Given that the benefits are clear, why aren’t enterprises automating more tasks?

At the top of their list (at 64 percent): “Not being able to integrate legacy applications with new applications.” Next in line: it’s tough to use automation to manage complex processes (63 percent). Just over half (52 percent) chalk it up to “not having the right knowledge.”

Tijl Vuyk, CEO at Redwood Software, says that all of these issues can be solved by a process automation solution. He should know -- that solutions are Redwood’s specialty. In a prepared release, he noted, “It seems that businesses have just cherry-picked the ‘easy’ automation targets across a range of processes rather than tackling them from A-Z, despite seeing the value in doing so -- it’s a contradiction in terms.”

Though half of respondents use the cloud for private data storage, only a quarter of all respondents (25 percent) run business process automation in the cloud. Those who don’t say it’s because they lack resources (23 percent) or are worried about the perceived risk of doing so (20 percent).

A graphic summarizing the survey’s results is available at no cost here (no registration required).

-- James E. Powell
Editorial Director, ESJ


Two New Tools Tackle Downtime Dilemmas

Tracking down possible external causes of downtime is always tough. Compuware Corporation is trying to make it a bit easier.

This week the company announced a new, free, online performance analytics solution that it says “raises the intelligence of software-as-a-service (SaaS) application performance management (APM).” The service -- Outage Analyzer -- displays in real-time a map of outages and service degradation of third-party Web services applications around the world, detailing the scope of the problem, its duration, and an explanation of the probably cause of the outage. A separate view shows how the outage has spread or contracted over time, so you can, in essence, replay the problem’s history.

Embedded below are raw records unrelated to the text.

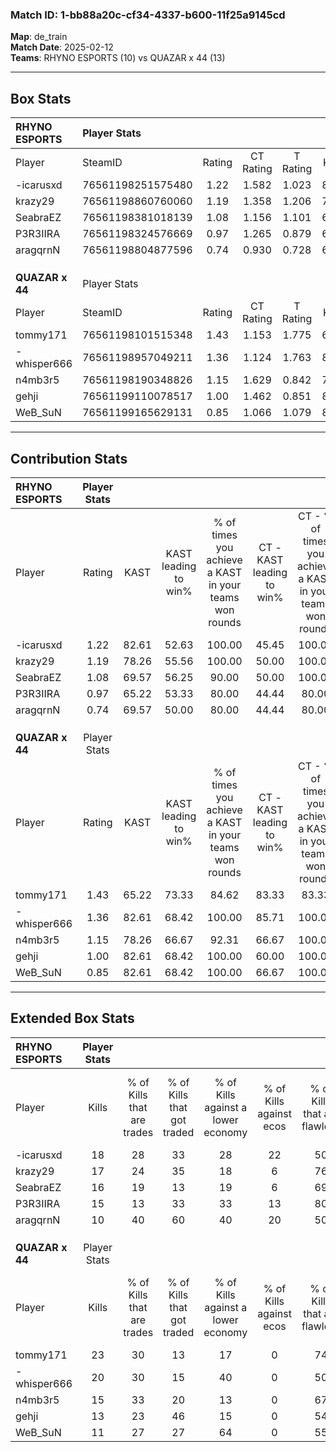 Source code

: ### Match ID: 1-bb88a20c-cf34-4337-b600-11f25a9145cd  
**Map**: de_train  
**Match Date**: 2025-02-12  
**Teams**: RHYNO ESPORTS (10) vs QUAZAR x 44 (13)  

---  

## Box Stats  

| **RHYNO ESPORTS** | Player Stats      |        |           |          |       |       |       |         |        |      |     |
| :- | :- | :-: | :-: | :-: | :-: | :-: | :-: | :-: | :-: | :-: | :-: |
| Player            | SteamID           | Rating | CT Rating | T Rating | KAST  |  ADR  | Kills | Assists | Deaths | K/D  | HS% |
| -icarusxd         | 76561198251575480 |  1.22  |   1.582   |  1.023   | 82.61 | 83.7  |  18   |    7    |   18   | 1.00 | 50  |
| krazy29           | 76561198860760060 |  1.19  |   1.358   |  1.206   | 78.26 | 83.7  |  17   |    5    |   16   | 1.06 | 52  |
| SeabraEZ          | 76561198381018139 |  1.08  |   1.156   |  1.101   | 69.57 | 72.8  |  16   |    5    |   15   | 1.07 | 81  |
| P3R3IIRA          | 76561198324576669 |  0.97  |   1.265   |  0.879   | 65.22 | 64.8  |  15   |    2    |   15   | 1.00 | 26  |
| aragqrnN          | 76561198804877596 |  0.74  |   0.930   |  0.728   | 69.57 | 59.7  |  10   |    5    |   18   | 0.56 | 30  |
|                   |                   |        |           |          |       |       |       |         |        |      |     |
|                   |                   |        |           |          |       |       |       |         |        |      |     |
|                   |                   |        |           |          |       |       |       |         |        |      |     |
| **QUAZAR x 44**   | Player Stats      |        |           |          |       |       |       |         |        |      |     |
| Player            | SteamID           | Rating | CT Rating | T Rating | KAST  |  ADR  | Kills | Assists | Deaths | K/D  | HS% |
| tommy171          | 76561198101515348 |  1.43  |   1.153   |  1.775   | 65.22 | 105.1 |  23   |    4    |   14   | 1.64 | 26  |
| -whisper666       | 76561198957049211 |  1.36  |   1.124   |  1.763   | 82.61 | 81.7  |  20   |    2    |   14   | 1.43 | 50  |
| n4mb3r5           | 76561198190348826 |  1.15  |   1.629   |  0.842   | 78.26 | 76.3  |  15   |    7    |   14   | 1.07 | 53  |
| gehji             | 76561199110078517 |  1.00  |   1.462   |  0.851   | 82.61 | 67.1  |  13   |    7    |   17   | 0.76 | 61  |
| WeB_SuN           | 76561199165629131 |  0.85  |   1.066   |  1.079   | 82.61 | 46.7  |  11   |    5    |   17   | 0.65 | 54  |
---  

## Contribution Stats  

| **RHYNO ESPORTS** | Player Stats |       |                      |                                                        |                           |                                                             |                          |                                                            |
| :- | :-: | :-: | :-: | :-: | :-: | :-: | :-: | :-: |
| Player            |    Rating    | KAST  | KAST leading to win% | % of times you achieve a KAST in your teams won rounds | CT - KAST leading to win% | CT - % of times you achieve a KAST in your teams won rounds | T - KAST leading to win% | T - % of times you achieve a KAST in your teams won rounds |
| -icarusxd         |     1.22     | 82.61 |        52.63         |                         100.00                         |           45.45           |                           100.00                            |          62.50           |                           100.00                           |
| krazy29           |     1.19     | 78.26 |        55.56         |                         100.00                         |           50.00           |                           100.00                            |          62.50           |                           100.00                           |
| SeabraEZ          |     1.08     | 69.57 |        56.25         |                         90.00                          |           50.00           |                           100.00                            |          66.67           |                           80.00                            |
| P3R3IIRA          |     0.97     | 65.22 |        53.33         |                         80.00                          |           44.44           |                            80.00                            |          66.67           |                           80.00                            |
| aragqrnN          |     0.74     | 69.57 |        50.00         |                         80.00                          |           44.44           |                            80.00                            |          57.14           |                           80.00                            |
|                   |              |       |                      |                                                        |                           |                                                             |                          |                                                            |
|                   |              |       |                      |                                                        |                           |                                                             |                          |                                                            |
|                   |              |       |                      |                                                        |                           |                                                             |                          |                                                            |
| **QUAZAR x 44**   | Player Stats |       |                      |                                                        |                           |                                                             |                          |                                                            |
| Player            |    Rating    | KAST  | KAST leading to win% | % of times you achieve a KAST in your teams won rounds | CT - KAST leading to win% | CT - % of times you achieve a KAST in your teams won rounds | T - KAST leading to win% | T - % of times you achieve a KAST in your teams won rounds |
| tommy171          |     1.43     | 65.22 |        73.33         |                         84.62                          |           83.33           |                            83.33                            |          66.67           |                           85.71                            |
| -whisper666       |     1.36     | 82.61 |        68.42         |                         100.00                         |           85.71           |                           100.00                            |          58.33           |                           100.00                           |
| n4mb3r5           |     1.15     | 78.26 |        66.67         |                         92.31                          |           66.67           |                           100.00                            |          66.67           |                           85.71                            |
| gehji             |     1.00     | 82.61 |        68.42         |                         100.00                         |           60.00           |                           100.00                            |          77.78           |                           100.00                           |
| WeB_SuN           |     0.85     | 82.61 |        68.42         |                         100.00                         |           66.67           |                           100.00                            |          70.00           |                           100.00                           |
---  

## Extended Box Stats  

| **RHYNO ESPORTS** | Player Stats |                            |                            |                                    |                         |                              |                                 |        |                             |                                     |                          |                               |                            |
| :- | :-: | :-: | :-: | :-: | :-: | :-: | :-: | :-: | :-: | :-: | :-: | :-: | :-: |
| Player            |    Kills     | % of Kills that are trades | % of Kills that got traded | % of Kills against a lower economy | % of Kills against ecos | % of Kills that are flawless | % of Kills that are close duels | Deaths | % of Deaths that get traded | % of Deaths against a lower economy | % of Deaths against ecos | % of Deaths that are flawless | % of Deaths that are close |
| -icarusxd         |      18      |             28             |             33             |                 28                 |           22            |              50              |                0                |   18   |             22              |                 11                  |            0             |              56               |             0              |
| krazy29           |      17      |             24             |             35             |                 18                 |            6            |              76              |                0                |   16   |             25              |                 13                  |            0             |              44               |             0              |
| SeabraEZ          |      16      |             19             |             13             |                 19                 |            6            |              69              |                6                |   15   |             13              |                  7                  |            7             |              80               |             7              |
| P3R3IIRA          |      15      |             13             |             33             |                 33                 |           13            |              80              |                7                |   15   |             27              |                  7                  |            0             |              80               |             0              |
| aragqrnN          |      10      |             40             |             60             |                 40                 |           20            |              50              |                0                |   18   |             22              |                  6                  |            6             |              50               |             11             |
|                   |              |                            |                            |                                    |                         |                              |                                 |        |                             |                                     |                          |                               |                            |
|                   |              |                            |                            |                                    |                         |                              |                                 |        |                             |                                     |                          |                               |                            |
|                   |              |                            |                            |                                    |                         |                              |                                 |        |                             |                                     |                          |                               |                            |
| **QUAZAR x 44**   | Player Stats |                            |                            |                                    |                         |                              |                                 |        |                             |                                     |                          |                               |                            |
| Player            |    Kills     | % of Kills that are trades | % of Kills that got traded | % of Kills against a lower economy | % of Kills against ecos | % of Kills that are flawless | % of Kills that are close duels | Deaths | % of Deaths that get traded | % of Deaths against a lower economy | % of Deaths against ecos | % of Deaths that are flawless | % of Deaths that are close |
| tommy171          |      23      |             30             |             13             |                 17                 |            0            |              74              |                0                |   14   |             14              |                 21                  |            0             |              50               |             7              |
| -whisper666       |      20      |             30             |             15             |                 40                 |            0            |              50              |                0                |   14   |             29              |                 14                  |            0             |              79               |             0              |
| n4mb3r5           |      15      |             33             |             20             |                 13                 |            0            |              67              |               13                |   14   |             29              |                 29                  |            0             |              64               |             0              |
| gehji             |      13      |             23             |             46             |                 15                 |            0            |              54              |                8                |   17   |             35              |                 18                  |            0             |              76               |             6              |
| WeB_SuN           |      11      |             27             |             27             |                 64                 |            0            |              55              |                0                |   17   |             53              |                  6                  |            0             |              65               |             0              |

In a preview of the service last week, Jeff Loeb, VP of global marketing for Compuware, told me that the service helps enterprises explore what could be causing product slowdowns or outages. According to a company release, the service uses “big data technologies and a proprietary anomaly detection engine” to correlate over eight billion bits of information every day. This data comes from its Compuware’s Gomez Performance Monitoring Network, which includes over 150,000 global test locations.

Tracing an application’s performance can be tough. Compuware says research shows that “the typical Web site has more than 10 separate hosts contributing to a single transaction, many of which come from third-party cloud services such as social media, ecommerce platforms, Web analytics, ad servers, and content delivery networks.”

Users can view just the most recent outages, look for problems by severity, search for a specific or range of IP addresses (so IT can find service problems that may impact their enterprise), and set up alerts via RSS feeds or Twitter.

Calculating Downtime Costs

Prolexic, a firm that specializes in protecting enterprises from distributed denial of service (DDoS) attacks, and released a DDoS downtime cost calculator, available here.

The calculator factors in several DDoS attack variables that can directly impact revenue. By completing a questionnaire about technologies, experience, and cost savings, Prolexic offers tips and advice to help you develop your strategy. Users can use to tool to view a detailed risk assessment and calculate the associated downtime costs with such an attack. The tool lets you play “what-if” scenarios by adjust the formula’s variables.

In a prepared statement, Prolexic president Stuart Scholly noted, “Prolexic developed this calculator so businesses can evaluate their unique DDoS risk and downtime cost based on hard numbers, not guesswork. We know from previous years that DDoS attacks ramp up during the critical holiday sales period, so this calculator will help businesses make more informed decisions about DDoS protection in the coming weeks.”